Work request: Scan the entries below and extract each line with the word "System" in it.

Data for processing:

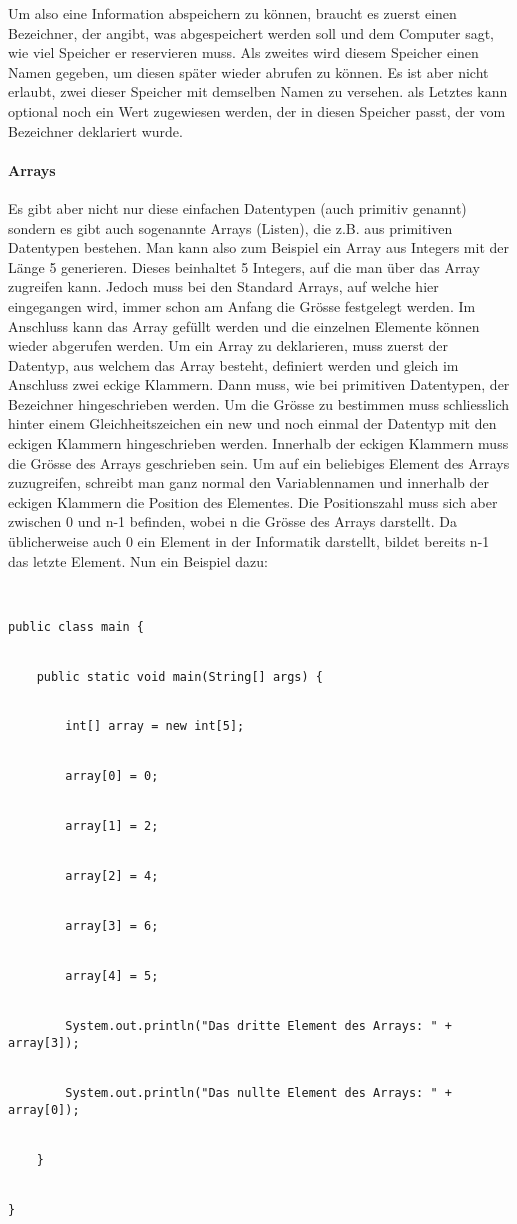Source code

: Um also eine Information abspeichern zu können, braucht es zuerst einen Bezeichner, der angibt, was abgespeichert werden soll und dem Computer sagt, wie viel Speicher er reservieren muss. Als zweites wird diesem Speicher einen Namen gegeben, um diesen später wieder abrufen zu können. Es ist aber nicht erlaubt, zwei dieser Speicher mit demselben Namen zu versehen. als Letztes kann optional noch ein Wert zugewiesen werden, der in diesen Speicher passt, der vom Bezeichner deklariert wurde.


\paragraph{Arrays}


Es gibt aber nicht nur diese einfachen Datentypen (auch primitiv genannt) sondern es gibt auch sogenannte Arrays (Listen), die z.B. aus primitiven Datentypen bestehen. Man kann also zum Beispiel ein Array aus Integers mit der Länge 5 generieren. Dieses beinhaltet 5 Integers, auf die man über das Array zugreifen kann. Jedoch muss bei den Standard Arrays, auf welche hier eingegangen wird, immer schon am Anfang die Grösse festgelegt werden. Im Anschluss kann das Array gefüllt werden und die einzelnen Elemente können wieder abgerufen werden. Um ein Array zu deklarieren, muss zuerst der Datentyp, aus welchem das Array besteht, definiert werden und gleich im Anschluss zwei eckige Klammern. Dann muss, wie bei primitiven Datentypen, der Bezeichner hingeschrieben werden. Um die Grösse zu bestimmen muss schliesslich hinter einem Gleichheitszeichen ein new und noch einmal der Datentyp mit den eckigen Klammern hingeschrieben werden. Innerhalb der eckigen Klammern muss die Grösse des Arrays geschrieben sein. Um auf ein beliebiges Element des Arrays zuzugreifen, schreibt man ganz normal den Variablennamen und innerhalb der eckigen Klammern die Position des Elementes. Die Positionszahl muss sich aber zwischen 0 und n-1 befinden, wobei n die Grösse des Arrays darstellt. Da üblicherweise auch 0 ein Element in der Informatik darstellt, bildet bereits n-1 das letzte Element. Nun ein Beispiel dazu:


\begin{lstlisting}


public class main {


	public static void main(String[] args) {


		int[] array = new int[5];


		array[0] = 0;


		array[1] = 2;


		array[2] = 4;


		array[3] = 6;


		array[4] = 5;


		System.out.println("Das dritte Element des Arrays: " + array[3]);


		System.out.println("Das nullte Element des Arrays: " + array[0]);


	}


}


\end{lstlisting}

Response for this exercise:
		System.out.println("Das dritte Element des Arrays: " + array[3]);
		System.out.println("Das nullte Element des Arrays: " + array[0]);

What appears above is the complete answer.